Repeat all of the records word for word, but skip any picture.

◇ ◇ ◇ ◇ ◇

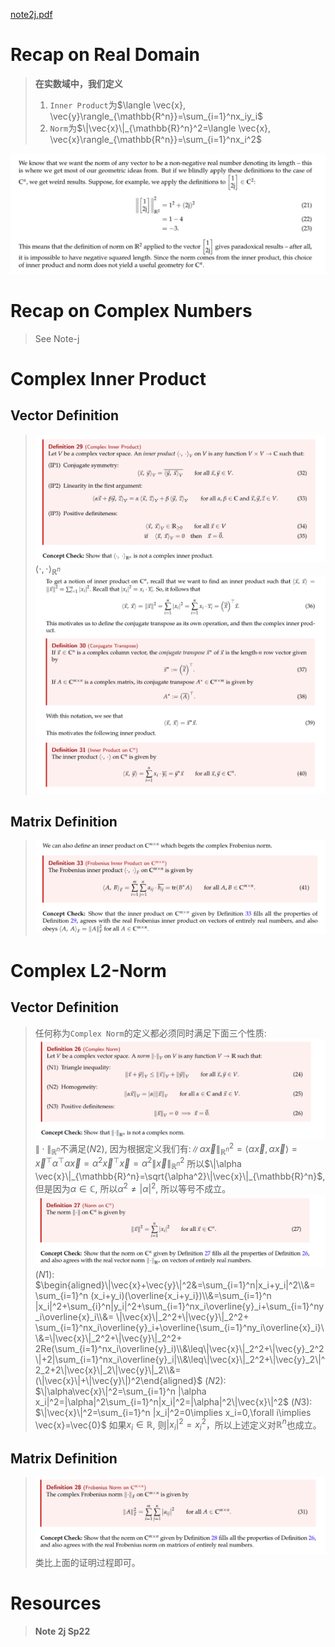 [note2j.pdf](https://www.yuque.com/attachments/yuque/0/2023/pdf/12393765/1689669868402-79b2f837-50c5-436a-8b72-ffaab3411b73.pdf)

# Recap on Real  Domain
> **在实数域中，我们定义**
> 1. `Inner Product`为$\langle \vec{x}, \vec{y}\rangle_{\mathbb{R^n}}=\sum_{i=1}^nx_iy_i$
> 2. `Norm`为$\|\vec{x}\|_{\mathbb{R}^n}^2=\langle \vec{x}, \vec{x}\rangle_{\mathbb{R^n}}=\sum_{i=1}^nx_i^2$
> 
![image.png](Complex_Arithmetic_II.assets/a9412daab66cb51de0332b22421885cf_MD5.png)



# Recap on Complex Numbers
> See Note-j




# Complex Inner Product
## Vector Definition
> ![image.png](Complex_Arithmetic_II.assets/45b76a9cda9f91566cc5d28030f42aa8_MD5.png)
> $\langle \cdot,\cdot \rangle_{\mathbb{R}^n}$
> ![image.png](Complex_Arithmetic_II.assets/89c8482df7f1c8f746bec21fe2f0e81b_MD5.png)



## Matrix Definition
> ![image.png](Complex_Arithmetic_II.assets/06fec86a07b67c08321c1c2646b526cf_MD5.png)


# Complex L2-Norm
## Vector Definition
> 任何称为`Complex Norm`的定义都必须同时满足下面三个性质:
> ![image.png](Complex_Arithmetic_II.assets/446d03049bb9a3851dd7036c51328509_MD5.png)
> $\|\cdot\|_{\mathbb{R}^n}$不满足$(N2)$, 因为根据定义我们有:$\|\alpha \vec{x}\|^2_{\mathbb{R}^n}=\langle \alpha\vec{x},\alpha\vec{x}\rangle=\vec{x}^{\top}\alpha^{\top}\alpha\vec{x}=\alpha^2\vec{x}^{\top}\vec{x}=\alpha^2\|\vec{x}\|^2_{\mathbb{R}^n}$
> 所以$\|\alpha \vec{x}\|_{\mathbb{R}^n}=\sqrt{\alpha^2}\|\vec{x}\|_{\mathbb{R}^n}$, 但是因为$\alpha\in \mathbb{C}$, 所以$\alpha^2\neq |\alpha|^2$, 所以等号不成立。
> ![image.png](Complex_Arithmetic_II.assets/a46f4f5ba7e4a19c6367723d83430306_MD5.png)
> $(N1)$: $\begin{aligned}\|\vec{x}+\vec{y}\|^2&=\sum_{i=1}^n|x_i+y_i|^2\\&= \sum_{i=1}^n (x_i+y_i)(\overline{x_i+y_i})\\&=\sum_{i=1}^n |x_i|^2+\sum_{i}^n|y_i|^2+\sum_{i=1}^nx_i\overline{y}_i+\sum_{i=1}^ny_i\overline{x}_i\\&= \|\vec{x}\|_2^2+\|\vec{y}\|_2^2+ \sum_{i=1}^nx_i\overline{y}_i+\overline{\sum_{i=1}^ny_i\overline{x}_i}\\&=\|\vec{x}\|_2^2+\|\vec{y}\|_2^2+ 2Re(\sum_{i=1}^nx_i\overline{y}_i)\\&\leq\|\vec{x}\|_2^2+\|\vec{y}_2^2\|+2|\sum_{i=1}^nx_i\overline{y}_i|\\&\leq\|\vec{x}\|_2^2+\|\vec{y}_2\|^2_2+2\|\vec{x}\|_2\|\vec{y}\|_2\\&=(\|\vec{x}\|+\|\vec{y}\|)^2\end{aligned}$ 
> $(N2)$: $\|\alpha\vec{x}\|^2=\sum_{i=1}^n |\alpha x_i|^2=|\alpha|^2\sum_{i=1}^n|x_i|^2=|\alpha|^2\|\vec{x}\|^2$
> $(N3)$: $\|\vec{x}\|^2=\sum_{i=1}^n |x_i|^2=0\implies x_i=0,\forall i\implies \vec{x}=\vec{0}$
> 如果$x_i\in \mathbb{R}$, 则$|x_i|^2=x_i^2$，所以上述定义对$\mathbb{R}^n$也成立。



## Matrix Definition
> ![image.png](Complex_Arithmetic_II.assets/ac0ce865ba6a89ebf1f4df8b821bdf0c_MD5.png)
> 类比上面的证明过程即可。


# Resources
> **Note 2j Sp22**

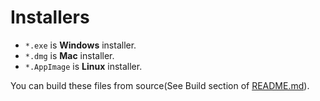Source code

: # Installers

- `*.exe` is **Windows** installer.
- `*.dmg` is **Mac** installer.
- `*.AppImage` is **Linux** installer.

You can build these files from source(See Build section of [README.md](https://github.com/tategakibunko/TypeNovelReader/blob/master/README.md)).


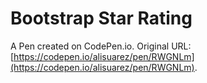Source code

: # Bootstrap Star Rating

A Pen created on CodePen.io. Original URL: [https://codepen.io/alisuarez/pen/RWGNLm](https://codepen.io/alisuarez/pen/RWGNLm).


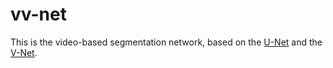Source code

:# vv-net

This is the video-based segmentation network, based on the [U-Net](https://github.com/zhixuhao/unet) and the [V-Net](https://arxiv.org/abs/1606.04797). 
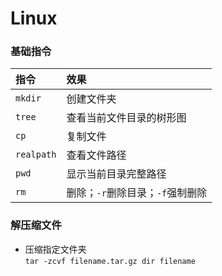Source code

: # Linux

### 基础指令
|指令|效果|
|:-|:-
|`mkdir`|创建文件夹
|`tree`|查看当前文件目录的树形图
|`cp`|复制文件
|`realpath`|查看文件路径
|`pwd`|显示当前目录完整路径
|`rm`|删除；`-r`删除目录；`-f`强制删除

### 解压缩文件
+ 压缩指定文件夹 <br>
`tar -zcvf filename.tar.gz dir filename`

◇ ◇ ◇ ◇ ◇

Result for this exercise:
 [note2j.pdf](https://www.yuque.com/attachments/yuque/0/2023/pdf/12393765/1689669868402-79b2f837-50c5-436a-8b72-ffaab3411b73.pdf)

# Recap on Real  Domain
> **在实数域中，我们定义**
> 1. `Inner Product`为$\langle \vec{x}, \vec{y}\rangle_{\mathbb{R^n}}=\sum_{i=1}^nx_iy_i$
> 2. `Norm`为$\|\vec{x}\|_{\mathbb{R}^n}^2=\langle \vec{x}, \vec{x}\rangle_{\mathbb{R^n}}=\sum_{i=1}^nx_i^2$
> 
![image.png](Complex_Arithmetic_II.assets/a9412daab66cb51de0332b22421885cf_MD5.png)



# Recap on Complex Numbers
> See Note-j




# Complex Inner Product
## Vector Definition
> ![image.png](Complex_Arithmetic_II.assets/45b76a9cda9f91566cc5d28030f42aa8_MD5.png)
> $\langle \cdot,\cdot \rangle_{\mathbb{R}^n}$
> ![image.png](Complex_Arithmetic_II.assets/89c8482df7f1c8f746bec21fe2f0e81b_MD5.png)



## Matrix Definition
> ![image.png](Complex_Arithmetic_II.assets/06fec86a07b67c08321c1c2646b526cf_MD5.png)


# Complex L2-Norm
## Vector Definition
> 任何称为`Complex Norm`的定义都必须同时满足下面三个性质:
> ![image.png](Complex_Arithmetic_II.assets/446d03049bb9a3851dd7036c51328509_MD5.png)
> $\|\cdot\|_{\mathbb{R}^n}$不满足$(N2)$, 因为根据定义我们有:$\|\alpha \vec{x}\|^2_{\mathbb{R}^n}=\langle \alpha\vec{x},\alpha\vec{x}\rangle=\vec{x}^{\top}\alpha^{\top}\alpha\vec{x}=\alpha^2\vec{x}^{\top}\vec{x}=\alpha^2\|\vec{x}\|^2_{\mathbb{R}^n}$
> 所以$\|\alpha \vec{x}\|_{\mathbb{R}^n}=\sqrt{\alpha^2}\|\vec{x}\|_{\mathbb{R}^n}$, 但是因为$\alpha\in \mathbb{C}$, 所以$\alpha^2\neq |\alpha|^2$, 所以等号不成立。
> ![image.png](Complex_Arithmetic_II.assets/a46f4f5ba7e4a19c6367723d83430306_MD5.png)
> $(N1)$: $\begin{aligned}\|\vec{x}+\vec{y}\|^2&=\sum_{i=1}^n|x_i+y_i|^2\\&= \sum_{i=1}^n (x_i+y_i)(\overline{x_i+y_i})\\&=\sum_{i=1}^n |x_i|^2+\sum_{i}^n|y_i|^2+\sum_{i=1}^nx_i\overline{y}_i+\sum_{i=1}^ny_i\overline{x}_i\\&= \|\vec{x}\|_2^2+\|\vec{y}\|_2^2+ \sum_{i=1}^nx_i\overline{y}_i+\overline{\sum_{i=1}^ny_i\overline{x}_i}\\&=\|\vec{x}\|_2^2+\|\vec{y}\|_2^2+ 2Re(\sum_{i=1}^nx_i\overline{y}_i)\\&\leq\|\vec{x}\|_2^2+\|\vec{y}_2^2\|+2|\sum_{i=1}^nx_i\overline{y}_i|\\&\leq\|\vec{x}\|_2^2+\|\vec{y}_2\|^2_2+2\|\vec{x}\|_2\|\vec{y}\|_2\\&=(\|\vec{x}\|+\|\vec{y}\|)^2\end{aligned}$ 
> $(N2)$: $\|\alpha\vec{x}\|^2=\sum_{i=1}^n |\alpha x_i|^2=|\alpha|^2\sum_{i=1}^n|x_i|^2=|\alpha|^2\|\vec{x}\|^2$
> $(N3)$: $\|\vec{x}\|^2=\sum_{i=1}^n |x_i|^2=0\implies x_i=0,\forall i\implies \vec{x}=\vec{0}$
> 如果$x_i\in \mathbb{R}$, 则$|x_i|^2=x_i^2$，所以上述定义对$\mathbb{R}^n$也成立。



## Matrix Definition
> ![image.png](Complex_Arithmetic_II.assets/ac0ce865ba6a89ebf1f4df8b821bdf0c_MD5.png)
> 类比上面的证明过程即可。


# Resources
> **Note 2j Sp22**

Source code

: # Installers

- `*.exe` is **Windows** installer.
- `*.dmg` is **Mac** installer.
- `*.AppImage` is **Linux** installer.

You can build these files from source(See Build section of [README.md](https://github.com/tategakibunko/TypeNovelReader/blob/master/README.md)).


Source code

: # Bootstrap Star Rating

A Pen created on CodePen.io. Original URL: [https://codepen.io/alisuarez/pen/RWGNLm](https://codepen.io/alisuarez/pen/RWGNLm).


Source code

:# vv-net

This is the video-based segmentation network, based on the [U-Net](https://github.com/zhixuhao/unet) and the [V-Net](https://arxiv.org/abs/1606.04797). 
Source code

: # Linux

### 基础指令
|指令|效果|
|:-|:-
|`mkdir`|创建文件夹
|`tree`|查看当前文件目录的树形图
|`cp`|复制文件
|`realpath`|查看文件路径
|`pwd`|显示当前目录完整路径
|`rm`|删除；`-r`删除目录；`-f`强制删除

### 解压缩文件
+ 压缩指定文件夹 <br>
`tar -zcvf filename.tar.gz dir filename`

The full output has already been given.